OTTAWA – The carefully scripted Canadian federal election campaigns were knocked off their axes Thursday by the image of three-year-old Alan Kurdi lying dead in the surf of a Turkish beach.
Alan, his five-year-old brother Ghalib Kurdi and their mother, Rehanna, died in an unsuccessful attempt to reach Europe by boat. Images of the child lying face down in the surf and those of a Turkish police officer cradling his body, resonated across the globe. The father, Abdullah, survived.
A Canadian connection to the child rocked the campaign, forcing the Conservatives to cancel events and regroup, while largely overshadowing the campaigning of the NDP and Liberals.
Fin Donnelly, who is running for re-election in Port Moody-Coquitlam for the New Democrats, said he delivered a letter in March to Immigration Minister Chris Alexander on behalf of Abdullah’s sister, Tima Kurdi, who lives in the Vancouver area.
She held a tearful news conference to say she sought to bring another brother, Mohammed, to Canada and planned to bring Abdullah and his family here later.
Citizenship and Immigration Canada said it did not get a refugee application for Abdullah.

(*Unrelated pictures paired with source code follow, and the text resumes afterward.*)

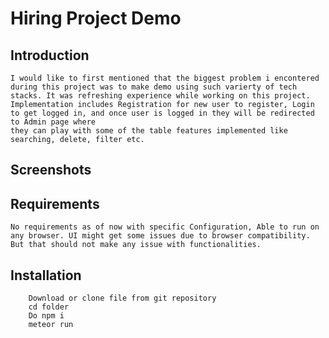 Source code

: # Hiring Project Demo 

## Introduction
    I would like to first mentioned that the biggest problem i encontered during this project was to make demo using such varierty of tech stacks. It was refreshing experience while working on this project. 
    Implementation includes Registration for new user to register, Login to get logged in, and once user is logged in they will be redirected to Admin page where 
    they can play with some of the table features implemented like searching, delete, filter etc.

## Screenshots
[Image-1]: https://raw.githubusercontent.com/cristianoroch56/Hiring_Project_Demo/main/one.png?token=ALDVVE3ZIY3YHWRVSTJKSSTANM7QY


## Requirements
    No requirements as of now with specific Configuration, Able to run on any browser. UI might get some issues due to browser compatibility.
    But that should not make any issue with functionalities.

## Installation
```shell
    Download or clone file from git repository
    cd folder
    Do npm i
    meteor run
```
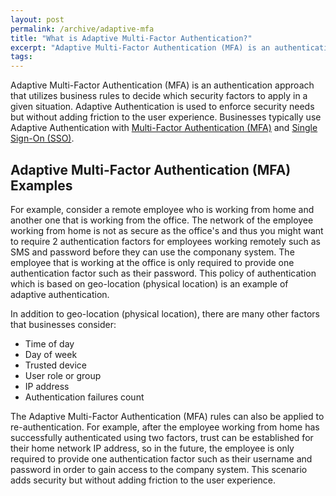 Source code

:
 ```yaml
---
layout: post
permalink: /archive/adaptive-mfa
title: "What is Adaptive Multi-Factor Authentication?"
excerpt: "Adaptive Multi-Factor Authentication (MFA) is an authentication approach that utilizes business rules to decide which security factors to apply in a given situation. Adaptive Authentication is used to enforce security needs but without adding friction to the user experience. Businesses typically use Adaptive Authentication with Multi-Factor Authentication (MFA) and Single Sign-On (SSO)."
tags:
---
```


Adaptive Multi-Factor Authentication (MFA) is an authentication approach that utilizes business rules to decide which security factors to apply in a given situation. Adaptive Authentication is used to enforce security needs but without adding friction to the user experience. Businesses typically use Adaptive Authentication with <a href="https://en.wikipedia.org/wiki/Multi-factor_authentication" target="blank">Multi-Factor Authentication (MFA)</a> and <a href="https://en.wikipedia.org/wiki/Single_sign-on" target="blank">Single Sign-On (SSO)</a>.


## Adaptive Multi-Factor Authentication (MFA) Examples
For example, consider a remote employee who is working from home and another one that is working from the office. 
The network of the employee working from home is not as secure as the office's and thus you might want to require 2 authentication factors for employees working remotely such as SMS and password before they can use the componany system. The employee that is working at the office is only required to provide one authentication factor such as their password. This policy of authentication which is based on geo-location (physical location) is an example of adaptive authentication. 

In addition to geo-location (physical location), there are many other factors that businesses consider:
- Time of day
- Day of week
- Trusted device
- User role or group
- IP address
- Authentication failures count

The Adaptive Multi-Factor Authentication (MFA) rules can also be applied to re-authentication. For example, after the employee working from home has successfully authenticated using two factors, trust can be established for their home network IP address, so in the future, the employee is only required to provide one authentication factor such as their username and password in order to gain access to the company system. This scenario adds security but without adding friction to the user experience.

It did, however, receive an application for Mohammed, but said it was incomplete and did not meet the requirements for proof of refugee status.

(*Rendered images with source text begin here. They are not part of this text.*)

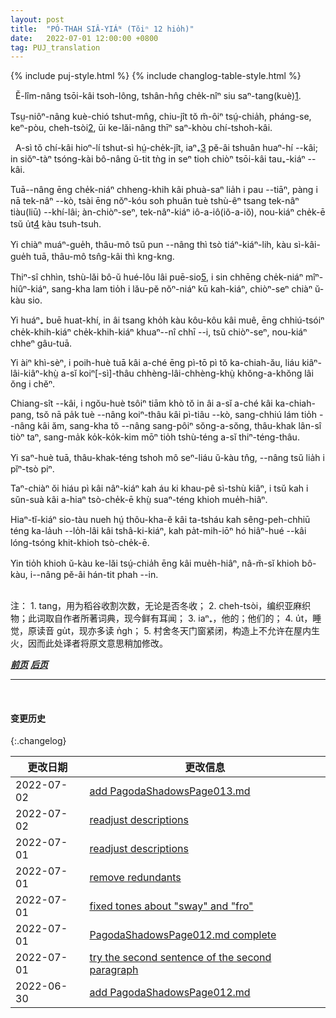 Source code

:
 ```yaml
---
layout: post
title:  "PÓ-THAH SIÂ-YIÁᴺ (Tŏiⁿ 12 hio̍h)"
date:   2022-07-01 12:00:00 +0800
tag: PUJ_translation
---
```


{% include puj-style.html %}
{% include changlog-table-style.html %}

<!-- The people of E Lim were engaged chiefly in farming, getting three crops a year from their land. -->
&nbsp;&nbsp;Ĕ-lîm-nâng tsōi-kâi tsoh-lông, tshân-hn̂g che̍k-nîⁿ siu saⁿ-tang(kuè)<a href="#note_1" class="note">1</a>.
<!-- The women seldom went out of sight of their own houses, and were busy cooking, spinning, and weaving cotton and flax for the family garments. -->
Tsṳ-niôⁿ-nâng kuè-chió tshut-mn̂g, chiu-jît tŏ m̆-ôiⁿ tsṳ́-chia̍h, pháng-se, keⁿ-pòu, cheh-tsòi<a href="#note_2" class="note">2</a>, ūi ke-lăi-nâng thīⁿ saⁿ-khòu chí-tshoh-kâi.

<!-- 原文这段真优美，好一副无忧无虑的幸福童年画面 -->

<!-- When little Number Four was born in this village, his parents were very glad; for they thought that nobody could have too many sons. -->
&nbsp;&nbsp;A-sì tŏ chí-kâi hioⁿ-lí tshut-sì hṳ́-che̍k-jît, iaⁿ₊<a href="#note_3" class="note">3</a> pĕ-âi tshuân huaⁿ-hí &#x002D;&#x002D;kâi; in siŏⁿ-tàⁿ tsóng-kài bô-nâng ŭ-tit tǹg in seⁿ tioh chiòⁿ tsōi-kâi tau₊-kiáⁿ &#x002D;&#x002D;kâi.
<!-- He was wrapped in a clean rag and laid in a basket, which hung by two cords over a beam in the roof, and in which he was swung to sleep. -->
Tuā&#x002D;&#x002D;nâng ēng che̍k-niáⁿ chheng-khih kâi phuà-saⁿ lia̍h i pau &#x002D;&#x002D;tiāⁿ, pàng i nā tek-nâⁿ &#x002D;&#x002D;kò, tsài ēng nŏⁿ-kóu soh phuân tuè tshù-êⁿ tsang tek-nâⁿ tiàu(liū) &#x002D;&#x002D;khí-lâi;
àn-chiòⁿ-seⁿ, tek-nâⁿ-kiáⁿ iô-a-iô(iŏ-a-iŏ), nou-kiáⁿ che̍k-ē tsŭ u̍t<a href="#note_4" class="note">4</a> kàu tsuh-tsuh.
<!-- When he was one month old he had his head shaven in spots, and when he was four months old it was shaven clean. -->
Yi chiàⁿ muáⁿ-gue̍h, thâu-mô tsŭ pun &#x002D;&#x002D;nâng thì tsò tiáⁿ-kiáⁿ-lih, kàu sì-kâi-gue̍h tuā, thâu-mô tsn̂g-kâi thì kng-kng.
<!-- As it was cold weather, and there was never a fire in the house, he was kept warm by a little jacket thickly quilted with cotton, and by two old jackets of his father's wrapped around his legs. -->
Thiⁿ-sî chhìn, tshù-lăi bô-ŭ hué-lôu lâi puē-sio<a href="#note_5" class="note">5</a>, i sin chhēng che̍k-niáⁿ mîⁿ-hiûⁿ-kiáⁿ, sang-kha lam tio̍h i lău-pĕ nŏⁿ-niáⁿ kū kah-kiáⁿ, chiòⁿ-seⁿ chiàⁿ ŭ-kàu sio.
<!-- Long before he had teeth, his mother fed him with soft-boiled rice, which she deftly tucked into his mouth with her fingers, and on which he thrived wonderfully. -->
Yi huáⁿ₊ buē huat-khí, in âi tsang kho̍h kàu kôu-kôu kâi muê, ēng chhiú-tsóiⁿ che̍k-khih-kiáⁿ che̍k-khih-kiáⁿ khuaⁿ&#x002D;&#x002D;nî chhī &#x002D;&#x002D;i, tsŭ chiòⁿ-seⁿ, nou-kiáⁿ chheⁿ gâu-tuā.
<!-- When he fretted much, he was put into a pocket on the back of his eight-year-old sister, and she ran about or swayed to and fro to quiet him. -->
Yi àiⁿ khì-sèⁿ, i poih-huè tuā kâi a-ché ēng pì-tō pì tŏ ka-chiah-ău, liáu kiâⁿ-lâi-kiâⁿ-khṳ̀ a-sĭ koiⁿ[-sì]-thâu chhèng-lâi-chhèng-khṳ̀ khŏng-a-khŏng lâi ŏng i chĕⁿ.
<!-- Indeed, he spent the greater part of first five years of his life on his mother's or his sister's back, sitting in a scarf tied over her shoulders, his arms around her neck, his legs dangling at her sides, and his head bobbing back, looking at the roof or the sky. -->
Chiang-sît &#x002D;&#x002D;kâi, i ngŏu-huè tsôiⁿ tiām khò tŏ in âi a-sĭ a-ché kâi ka-chiah-pang, tsŏ nā pa̍k tuè &#x002D;&#x002D;nâng koiⁿ-thâu kâi pì-tiâu &#x002D;&#x002D;kò, sang-chhiú lám tio̍h &#x002D;&#x002D;nâng kâi ăm, sang-kha tŏ &#x002D;&#x002D;nâng sang-pôiⁿ sŏng-a-sŏng, thâu-khak lân-sî tiòⁿ taⁿ, sang-ma̍k ko̍k-ko̍k-kim mōⁿ tio̍h tshù-téng a-sĭ thiⁿ-téng-thâu.
<!-- When he was three years old, the hair on his crown was allowed to grow long to be braided into a queue. -->
Yi saⁿ-huè tuā, thâu-khak-téng tshoh mô seⁿ-liáu ŭ-kàu tn̂g, &#x002D;&#x002D;nâng tsŭ lia̍h i pĭⁿ-tsò piⁿ.
<!-- Almost as soon as he could walk and carry a basket and rake, he went with his next elder brother to gather fuel on the hills. -->
Taⁿ-chiàⁿ ŏi hiáu pì kâi nâⁿ-kiáⁿ kah áu ki khau-pê sì-tshù kiâⁿ, i tsŭ kah i sŭn-suà kâi a-hiaⁿ tsò-che̍k-ē khṳ̀ suaⁿ-téng khioh mue̍h-hiâⁿ.
<!-- They scraped up the dry wild grass and the fallen needles of the pine-trees, and everything else they could gather to make the pot boil. -->
Hiaⁿ-tĭ-kiáⁿ sio-tàu nueh hṳ́ thôu-kha-ĕ kâi ta-tsháu kah sêng-peh-chhiū téng ka-la̍uh &#x002D;&#x002D;lo̍h-lâi kâi tshâ-ki-kiáⁿ, kah pa̍t-mih-iōⁿ hó hiâⁿ-hué &#x002D;&#x002D;kâi lóng-tsóng khit-khioh tsò-che̍k-ē.
<!-- They had to supply all the fuel that was used for the family cooking, and rarely got beaten except when they failed to gather enough. -->
Yin tio̍h khioh ŭ-kàu ke-lăi tsṳ́-chia̍h ēng kâi mue̍h-hiâⁿ, nâ-m̆-sĭ khioh bô-kàu, i--nâng pĕ-âi hán-tit phah &#x002D;&#x002D;in.
<br>

<br>
注：
1. <span id="note_1">tang，用为稻谷收割次数，无论是否冬收；</span>
2. <span id="note_2">cheh-tsòi，编织亚麻织物；此词取自作者所著词典，现今鲜有耳闻；</span>
3. <span id="note_3">iaⁿ₊，他的；他们的；</span>
4. <span id="note_4">u̍t，睡觉，原读音 gu̍t，现亦多读 n̍gh；</span>
5. <span id="note_5">村舍冬天门窗紧闭，构造上不允许在屋内生火，因而此处译者将原文意思稍加修改。</span>
<br>


***[前页](PagodaShadowsPage011.html)***
***[后页](PagodaShadowsPage013.html)***


---
<br>

#### 变更历史

{:.changelog}

| 更改日期 | 更改信息 |
| --- | --- |
| 2022-07-02 | <a href="https://github.com/DonAnthonyLee/DonAnthonyLee.github.io/commit/85a8ab721006a636bfab9288f084aa9c494b827a" target="_blank">add PagodaShadowsPage013.md</a> |
| 2022-07-02 | <a href="https://github.com/DonAnthonyLee/DonAnthonyLee.github.io/commit/e1bf428fed0838fc66865f352257e9b08fc0c936" target="_blank">readjust descriptions</a> |
| 2022-07-01 | <a href="https://github.com/DonAnthonyLee/DonAnthonyLee.github.io/commit/3b8de966ee19bcfda553003e8a02a03c0d2ccc4a" target="_blank">readjust descriptions</a> |
| 2022-07-01 | <a href="https://github.com/DonAnthonyLee/DonAnthonyLee.github.io/commit/129e07d292643eaeb913d1cd00547a6a3c8a7098" target="_blank">remove redundants</a> |
| 2022-07-01 | <a href="https://github.com/DonAnthonyLee/DonAnthonyLee.github.io/commit/dd3fdba25c90860d2e9f431823be3a069ff092cc" target="_blank">fixed tones about "sway" and "fro"</a> |
| 2022-07-01 | <a href="https://github.com/DonAnthonyLee/DonAnthonyLee.github.io/commit/bcf619ae41ba396774025610461b0b5286e5525e" target="_blank">PagodaShadowsPage012.md complete</a> |
| 2022-07-01 | <a href="https://github.com/DonAnthonyLee/DonAnthonyLee.github.io/commit/76e14aa33c1661049817a7ea7d88a0c60f2a9413" target="_blank">try the second sentence of the second paragraph</a> |
| 2022-06-30 | <a href="https://github.com/DonAnthonyLee/DonAnthonyLee.github.io/commit/481d83b11d90cb51c48f96daee55a5865fe49088" target="_blank">add PagodaShadowsPage012.md</a> |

It was all enough to personalize the human suffering that has hammered the Middle East for four years, resulting in the epic, seaborne refugee exodus lapping at Europe’s shores.
Alexander was pulled off the campaign trail and returned to his Ottawa office to address the crisis. A news conference by his cabinet predecessor, Jason Kenney, was abruptly cancelled. And Stephen Harper himself decided it was not the right day to make an announcement on light rail in Surrey, B.C.
The Conservative leader had tears in his eyes as recalled how he and his wife, Laureen, first saw the tragic photo on the Internet the previous evening and how it evoked images of their own son, Ben, frolicking at that age.
Harper quickly moved beyond the sentimental, saying the sad incident underscored the need to continue the military fight against the Islamic militants that are the root cause of the suffering in Syria and Iraq.
“We have to do everything. I think that is the reaction people should have. … We had the same reaction, Laureen and I, as everybody else when we see the photo — it’s heart-wrenching, it brings you right to your own family,” the prime minister said in Surrey, B.C.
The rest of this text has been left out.